▶ **Problem**: Search the records for the string "level". Copy each line where it occurs.

*** Opening Records shown ***

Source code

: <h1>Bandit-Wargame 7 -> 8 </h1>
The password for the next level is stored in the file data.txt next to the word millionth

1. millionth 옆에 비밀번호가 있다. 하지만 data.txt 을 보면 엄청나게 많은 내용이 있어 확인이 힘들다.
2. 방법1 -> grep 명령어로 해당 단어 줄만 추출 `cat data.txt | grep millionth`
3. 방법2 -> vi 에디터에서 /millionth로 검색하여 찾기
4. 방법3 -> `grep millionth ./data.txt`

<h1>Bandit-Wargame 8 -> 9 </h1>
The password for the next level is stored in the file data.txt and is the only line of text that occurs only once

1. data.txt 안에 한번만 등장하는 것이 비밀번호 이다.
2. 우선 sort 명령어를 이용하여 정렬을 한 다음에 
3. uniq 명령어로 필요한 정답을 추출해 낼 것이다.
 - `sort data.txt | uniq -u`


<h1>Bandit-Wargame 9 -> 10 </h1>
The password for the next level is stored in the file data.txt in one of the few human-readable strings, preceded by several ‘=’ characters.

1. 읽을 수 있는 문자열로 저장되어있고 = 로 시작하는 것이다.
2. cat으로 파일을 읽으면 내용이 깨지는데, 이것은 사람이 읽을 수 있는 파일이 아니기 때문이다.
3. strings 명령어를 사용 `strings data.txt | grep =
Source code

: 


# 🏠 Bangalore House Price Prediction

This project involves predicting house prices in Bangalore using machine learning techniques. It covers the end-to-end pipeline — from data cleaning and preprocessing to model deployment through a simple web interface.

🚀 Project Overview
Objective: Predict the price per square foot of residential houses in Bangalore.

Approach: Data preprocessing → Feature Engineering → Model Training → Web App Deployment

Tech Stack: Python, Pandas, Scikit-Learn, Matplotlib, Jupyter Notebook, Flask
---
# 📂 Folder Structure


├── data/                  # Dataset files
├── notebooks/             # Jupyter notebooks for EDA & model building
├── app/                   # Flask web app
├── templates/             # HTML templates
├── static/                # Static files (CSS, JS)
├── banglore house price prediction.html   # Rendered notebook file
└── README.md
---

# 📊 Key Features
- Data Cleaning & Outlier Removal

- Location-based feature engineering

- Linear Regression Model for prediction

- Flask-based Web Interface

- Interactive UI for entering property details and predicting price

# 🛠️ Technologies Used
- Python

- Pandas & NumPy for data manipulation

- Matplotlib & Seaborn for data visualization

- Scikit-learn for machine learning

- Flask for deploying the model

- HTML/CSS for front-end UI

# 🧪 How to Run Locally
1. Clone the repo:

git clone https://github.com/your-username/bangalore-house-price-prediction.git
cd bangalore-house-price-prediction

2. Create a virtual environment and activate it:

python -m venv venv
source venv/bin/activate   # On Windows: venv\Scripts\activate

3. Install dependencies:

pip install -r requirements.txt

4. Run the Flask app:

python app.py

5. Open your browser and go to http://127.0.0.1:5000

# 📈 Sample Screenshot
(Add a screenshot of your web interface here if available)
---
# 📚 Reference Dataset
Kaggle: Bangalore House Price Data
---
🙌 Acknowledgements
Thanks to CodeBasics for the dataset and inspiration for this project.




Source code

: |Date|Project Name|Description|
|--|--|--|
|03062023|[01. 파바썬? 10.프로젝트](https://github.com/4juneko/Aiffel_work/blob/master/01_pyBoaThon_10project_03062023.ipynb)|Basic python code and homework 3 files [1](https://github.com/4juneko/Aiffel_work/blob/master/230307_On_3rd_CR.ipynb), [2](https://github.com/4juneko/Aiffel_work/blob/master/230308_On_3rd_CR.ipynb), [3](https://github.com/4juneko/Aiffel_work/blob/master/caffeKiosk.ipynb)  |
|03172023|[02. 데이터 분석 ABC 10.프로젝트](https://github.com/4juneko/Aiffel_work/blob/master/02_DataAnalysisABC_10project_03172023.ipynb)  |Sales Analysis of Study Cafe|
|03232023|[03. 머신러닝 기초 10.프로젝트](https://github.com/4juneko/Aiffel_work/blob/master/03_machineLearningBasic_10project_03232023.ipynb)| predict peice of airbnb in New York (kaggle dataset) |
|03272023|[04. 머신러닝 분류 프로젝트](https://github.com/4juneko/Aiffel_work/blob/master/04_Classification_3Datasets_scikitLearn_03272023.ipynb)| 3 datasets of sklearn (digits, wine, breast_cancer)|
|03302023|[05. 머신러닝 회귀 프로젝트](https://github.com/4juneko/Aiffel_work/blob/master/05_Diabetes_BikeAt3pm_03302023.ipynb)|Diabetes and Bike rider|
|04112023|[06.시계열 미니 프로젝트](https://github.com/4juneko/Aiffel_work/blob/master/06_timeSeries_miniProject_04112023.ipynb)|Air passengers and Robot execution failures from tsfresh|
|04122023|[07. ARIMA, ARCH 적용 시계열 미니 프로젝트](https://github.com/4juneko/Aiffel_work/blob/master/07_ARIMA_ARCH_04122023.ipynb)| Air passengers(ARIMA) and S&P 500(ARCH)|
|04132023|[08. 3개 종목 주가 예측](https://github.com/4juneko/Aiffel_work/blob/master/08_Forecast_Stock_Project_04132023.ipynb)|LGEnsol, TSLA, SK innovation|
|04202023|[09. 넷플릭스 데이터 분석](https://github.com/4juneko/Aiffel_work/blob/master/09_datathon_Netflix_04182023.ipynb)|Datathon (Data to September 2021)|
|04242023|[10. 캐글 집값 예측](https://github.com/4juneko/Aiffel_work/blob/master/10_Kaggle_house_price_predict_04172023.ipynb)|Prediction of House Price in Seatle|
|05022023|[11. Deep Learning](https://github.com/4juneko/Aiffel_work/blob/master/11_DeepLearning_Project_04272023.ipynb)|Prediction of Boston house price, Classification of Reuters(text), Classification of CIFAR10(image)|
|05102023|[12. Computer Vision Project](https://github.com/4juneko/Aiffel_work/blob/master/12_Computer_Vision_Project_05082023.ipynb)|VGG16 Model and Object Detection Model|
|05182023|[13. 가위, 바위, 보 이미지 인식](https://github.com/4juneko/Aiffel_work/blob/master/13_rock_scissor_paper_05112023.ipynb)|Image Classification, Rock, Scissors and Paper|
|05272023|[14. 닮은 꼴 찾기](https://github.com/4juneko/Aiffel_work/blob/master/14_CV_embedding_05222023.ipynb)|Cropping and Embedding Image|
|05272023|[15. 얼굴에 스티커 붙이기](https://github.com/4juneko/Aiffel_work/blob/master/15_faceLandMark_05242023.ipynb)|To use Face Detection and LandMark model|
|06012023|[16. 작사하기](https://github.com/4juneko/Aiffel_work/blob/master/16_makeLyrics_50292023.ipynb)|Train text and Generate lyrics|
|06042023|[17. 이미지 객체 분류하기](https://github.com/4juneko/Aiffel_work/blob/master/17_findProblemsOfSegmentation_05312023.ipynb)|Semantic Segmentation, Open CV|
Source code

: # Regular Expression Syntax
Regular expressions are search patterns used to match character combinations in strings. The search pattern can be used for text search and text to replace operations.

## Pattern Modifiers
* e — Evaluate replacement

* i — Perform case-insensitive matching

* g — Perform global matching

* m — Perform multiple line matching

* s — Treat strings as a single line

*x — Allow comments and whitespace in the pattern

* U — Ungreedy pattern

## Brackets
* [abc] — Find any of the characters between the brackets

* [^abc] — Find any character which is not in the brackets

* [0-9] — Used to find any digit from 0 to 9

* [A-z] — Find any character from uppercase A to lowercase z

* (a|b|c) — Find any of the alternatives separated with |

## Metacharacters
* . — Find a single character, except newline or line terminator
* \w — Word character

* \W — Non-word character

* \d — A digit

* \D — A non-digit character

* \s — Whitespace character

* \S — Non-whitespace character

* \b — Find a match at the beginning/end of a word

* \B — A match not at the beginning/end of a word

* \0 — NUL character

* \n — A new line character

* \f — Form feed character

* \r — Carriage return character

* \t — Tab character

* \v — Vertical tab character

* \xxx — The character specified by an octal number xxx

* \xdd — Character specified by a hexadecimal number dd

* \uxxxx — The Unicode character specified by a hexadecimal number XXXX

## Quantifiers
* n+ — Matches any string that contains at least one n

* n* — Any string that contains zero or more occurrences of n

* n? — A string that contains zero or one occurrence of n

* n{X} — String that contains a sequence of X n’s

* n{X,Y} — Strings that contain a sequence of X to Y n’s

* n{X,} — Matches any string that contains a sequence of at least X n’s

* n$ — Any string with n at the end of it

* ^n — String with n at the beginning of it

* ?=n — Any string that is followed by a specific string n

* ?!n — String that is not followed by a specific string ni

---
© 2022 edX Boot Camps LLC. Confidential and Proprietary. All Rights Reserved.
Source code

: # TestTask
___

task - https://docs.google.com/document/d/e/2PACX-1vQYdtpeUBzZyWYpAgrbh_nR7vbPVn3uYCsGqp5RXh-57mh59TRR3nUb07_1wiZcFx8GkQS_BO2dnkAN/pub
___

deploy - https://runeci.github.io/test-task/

*** Closing Records shown ***

▶ **Answer to the exercise**:
The password for the next level is stored in the file data.txt next to the word millionth
The password for the next level is stored in the file data.txt and is the only line of text that occurs only once
The password for the next level is stored in the file data.txt in one of the few human-readable strings, preceded by several ‘=’ characters.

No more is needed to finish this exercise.